Your task is to copy the lines of the data below from the line holding "[computer software and" through the line holding "[fuel station manager](fuel_station_manager.md)", inclusive, exactly and with nothing added.

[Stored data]

================

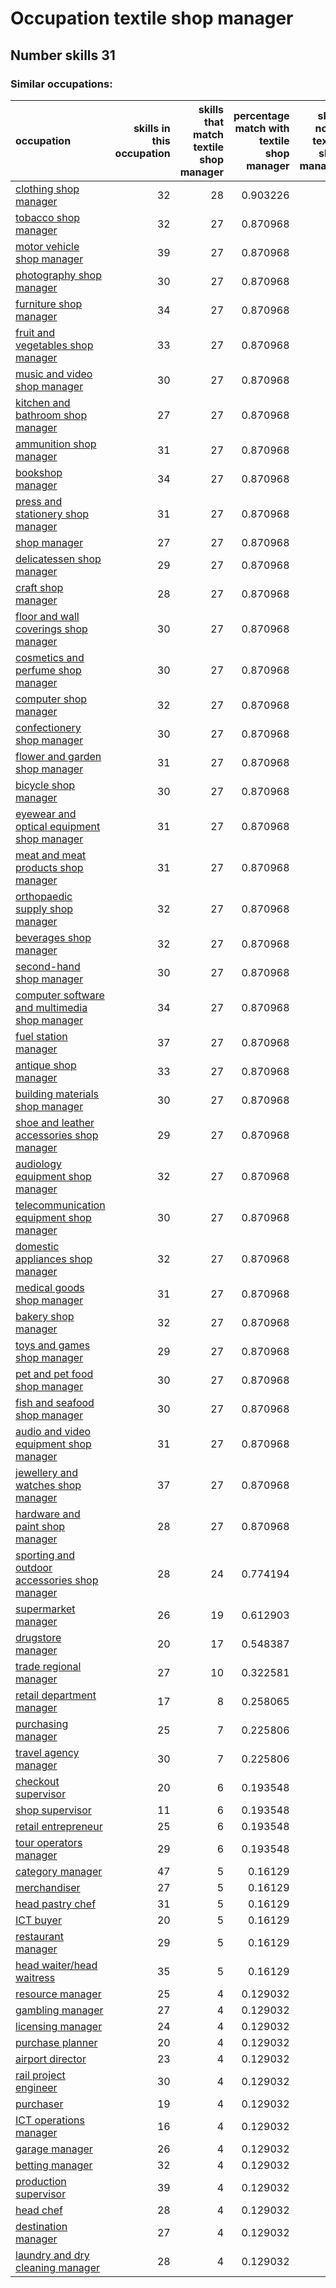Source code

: # Occupation textile shop manager
## Number skills 31
### Similar occupations:
| occupation                                                                                        |   skills in this occupation |   skills that match textile shop manager |   percentage match with textile shop manager |   skills not in textile shop manager |
|:--------------------------------------------------------------------------------------------------|----------------------------:|-----------------------------------------:|---------------------------------------------:|-------------------------------------:|
| [clothing shop manager](clothing_shop_manager.md)                                                 |                          32 |                                       28 |                                     0.903226 |                                    4 |
| [tobacco shop manager](tobacco_shop_manager.md)                                                   |                          32 |                                       27 |                                     0.870968 |                                    5 |
| [motor vehicle shop manager](motor_vehicle_shop_manager.md)                                       |                          39 |                                       27 |                                     0.870968 |                                   12 |
| [photography shop manager](photography_shop_manager.md)                                           |                          30 |                                       27 |                                     0.870968 |                                    3 |
| [furniture shop manager](furniture_shop_manager.md)                                               |                          34 |                                       27 |                                     0.870968 |                                    7 |
| [fruit and vegetables shop manager](fruit_and_vegetables_shop_manager.md)                         |                          33 |                                       27 |                                     0.870968 |                                    6 |
| [music and video shop manager](music_and_video_shop_manager.md)                                   |                          30 |                                       27 |                                     0.870968 |                                    3 |
| [kitchen and bathroom shop manager](kitchen_and_bathroom_shop_manager.md)                         |                          27 |                                       27 |                                     0.870968 |                                    0 |
| [ammunition shop manager](ammunition_shop_manager.md)                                             |                          31 |                                       27 |                                     0.870968 |                                    4 |
| [bookshop manager](bookshop_manager.md)                                                           |                          34 |                                       27 |                                     0.870968 |                                    7 |
| [press and stationery shop manager](press_and_stationery_shop_manager.md)                         |                          31 |                                       27 |                                     0.870968 |                                    4 |
| [shop manager](shop_manager.md)                                                                   |                          27 |                                       27 |                                     0.870968 |                                    0 |
| [delicatessen shop manager](delicatessen_shop_manager.md)                                         |                          29 |                                       27 |                                     0.870968 |                                    2 |
| [craft shop manager](craft_shop_manager.md)                                                       |                          28 |                                       27 |                                     0.870968 |                                    1 |
| [floor and wall coverings shop manager](floor_and_wall_coverings_shop_manager.md)                 |                          30 |                                       27 |                                     0.870968 |                                    3 |
| [cosmetics and perfume shop manager](cosmetics_and_perfume_shop_manager.md)                       |                          30 |                                       27 |                                     0.870968 |                                    3 |
| [computer shop manager](computer_shop_manager.md)                                                 |                          32 |                                       27 |                                     0.870968 |                                    5 |
| [confectionery shop manager](confectionery_shop_manager.md)                                       |                          30 |                                       27 |                                     0.870968 |                                    3 |
| [flower and garden shop manager](flower_and_garden_shop_manager.md)                               |                          31 |                                       27 |                                     0.870968 |                                    4 |
| [bicycle shop manager](bicycle_shop_manager.md)                                                   |                          30 |                                       27 |                                     0.870968 |                                    3 |
| [eyewear and optical equipment shop manager](eyewear_and_optical_equipment_shop_manager.md)       |                          31 |                                       27 |                                     0.870968 |                                    4 |
| [meat and meat products shop manager](meat_and_meat_products_shop_manager.md)                     |                          31 |                                       27 |                                     0.870968 |                                    4 |
| [orthopaedic supply shop manager](orthopaedic_supply_shop_manager.md)                             |                          32 |                                       27 |                                     0.870968 |                                    5 |
| [beverages shop manager](beverages_shop_manager.md)                                               |                          32 |                                       27 |                                     0.870968 |                                    5 |
| [second-hand shop manager](second-hand_shop_manager.md)                                           |                          30 |                                       27 |                                     0.870968 |                                    3 |
| [computer software and multimedia shop manager](computer_software_and_multimedia_shop_manager.md) |                          34 |                                       27 |                                     0.870968 |                                    7 |
| [fuel station manager](fuel_station_manager.md)                                                   |                          37 |                                       27 |                                     0.870968 |                                   10 |
| [antique shop manager](antique_shop_manager.md)                                                   |                          33 |                                       27 |                                     0.870968 |                                    6 |
| [building materials shop manager](building_materials_shop_manager.md)                             |                          30 |                                       27 |                                     0.870968 |                                    3 |
| [shoe and leather accessories shop manager](shoe_and_leather_accessories_shop_manager.md)         |                          29 |                                       27 |                                     0.870968 |                                    2 |
| [audiology equipment shop manager](audiology_equipment_shop_manager.md)                           |                          32 |                                       27 |                                     0.870968 |                                    5 |
| [telecommunication equipment shop manager](telecommunication_equipment_shop_manager.md)           |                          30 |                                       27 |                                     0.870968 |                                    3 |
| [domestic appliances shop manager](domestic_appliances_shop_manager.md)                           |                          32 |                                       27 |                                     0.870968 |                                    5 |
| [medical goods shop manager](medical_goods_shop_manager.md)                                       |                          31 |                                       27 |                                     0.870968 |                                    4 |
| [bakery shop manager](bakery_shop_manager.md)                                                     |                          32 |                                       27 |                                     0.870968 |                                    5 |
| [toys and games shop manager](toys_and_games_shop_manager.md)                                     |                          29 |                                       27 |                                     0.870968 |                                    2 |
| [pet and pet food shop manager](pet_and_pet_food_shop_manager.md)                                 |                          30 |                                       27 |                                     0.870968 |                                    3 |
| [fish and seafood shop manager](fish_and_seafood_shop_manager.md)                                 |                          30 |                                       27 |                                     0.870968 |                                    3 |
| [audio and video equipment shop manager](audio_and_video_equipment_shop_manager.md)               |                          31 |                                       27 |                                     0.870968 |                                    4 |
| [jewellery and watches shop manager](jewellery_and_watches_shop_manager.md)                       |                          37 |                                       27 |                                     0.870968 |                                   10 |
| [hardware and paint shop manager](hardware_and_paint_shop_manager.md)                             |                          28 |                                       27 |                                     0.870968 |                                    1 |
| [sporting and outdoor accessories shop manager](sporting_and_outdoor_accessories_shop_manager.md) |                          28 |                                       24 |                                     0.774194 |                                    4 |
| [supermarket manager](supermarket_manager.md)                                                     |                          26 |                                       19 |                                     0.612903 |                                    7 |
| [drugstore manager](drugstore_manager.md)                                                         |                          20 |                                       17 |                                     0.548387 |                                    3 |
| [trade regional manager](trade_regional_manager.md)                                               |                          27 |                                       10 |                                     0.322581 |                                   17 |
| [retail department manager](retail_department_manager.md)                                         |                          17 |                                        8 |                                     0.258065 |                                    9 |
| [purchasing manager](purchasing_manager.md)                                                       |                          25 |                                        7 |                                     0.225806 |                                   18 |
| [travel agency manager](travel_agency_manager.md)                                                 |                          30 |                                        7 |                                     0.225806 |                                   23 |
| [checkout supervisor](checkout_supervisor.md)                                                     |                          20 |                                        6 |                                     0.193548 |                                   14 |
| [shop supervisor](shop_supervisor.md)                                                             |                          11 |                                        6 |                                     0.193548 |                                    5 |
| [retail entrepreneur](retail_entrepreneur.md)                                                     |                          25 |                                        6 |                                     0.193548 |                                   19 |
| [tour operators manager](tour_operators_manager.md)                                               |                          29 |                                        6 |                                     0.193548 |                                   23 |
| [category manager](category_manager.md)                                                           |                          47 |                                        5 |                                     0.16129  |                                   42 |
| [merchandiser](merchandiser.md)                                                                   |                          27 |                                        5 |                                     0.16129  |                                   22 |
| [head pastry chef](head_pastry_chef.md)                                                           |                          31 |                                        5 |                                     0.16129  |                                   26 |
| [ICT buyer](ICT_buyer.md)                                                                         |                          20 |                                        5 |                                     0.16129  |                                   15 |
| [restaurant manager](restaurant_manager.md)                                                       |                          29 |                                        5 |                                     0.16129  |                                   24 |
| [head waiter/head waitress](head_waiter-head_waitress.md)                                         |                          35 |                                        5 |                                     0.16129  |                                   30 |
| [resource manager](resource_manager.md)                                                           |                          25 |                                        4 |                                     0.129032 |                                   21 |
| [gambling manager](gambling_manager.md)                                                           |                          27 |                                        4 |                                     0.129032 |                                   23 |
| [licensing manager](licensing_manager.md)                                                         |                          24 |                                        4 |                                     0.129032 |                                   20 |
| [purchase planner](purchase_planner.md)                                                           |                          20 |                                        4 |                                     0.129032 |                                   16 |
| [airport director](airport_director.md)                                                           |                          23 |                                        4 |                                     0.129032 |                                   19 |
| [rail project engineer](rail_project_engineer.md)                                                 |                          30 |                                        4 |                                     0.129032 |                                   26 |
| [purchaser](purchaser.md)                                                                         |                          19 |                                        4 |                                     0.129032 |                                   15 |
| [ICT operations manager](ICT_operations_manager.md)                                               |                          16 |                                        4 |                                     0.129032 |                                   12 |
| [garage manager](garage_manager.md)                                                               |                          26 |                                        4 |                                     0.129032 |                                   22 |
| [betting manager](betting_manager.md)                                                             |                          32 |                                        4 |                                     0.129032 |                                   28 |
| [production supervisor](production_supervisor.md)                                                 |                          39 |                                        4 |                                     0.129032 |                                   35 |
| [head chef](head_chef.md)                                                                         |                          28 |                                        4 |                                     0.129032 |                                   24 |
| [destination manager](destination_manager.md)                                                     |                          27 |                                        4 |                                     0.129032 |                                   23 |
| [laundry and dry cleaning manager](laundry_and_dry_cleaning_manager.md)                           |                          28 |                                        4 |                                     0.129032 |                                   24 |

================

Your response:
| [computer software and multimedia shop manager](computer_software_and_multimedia_shop_manager.md) |                          34 |                                       27 |                                     0.870968 |                                    7 |
| [fuel station manager](fuel_station_manager.md)                                                   |                          37 |                                       27 |                                     0.870968 |                                   10 |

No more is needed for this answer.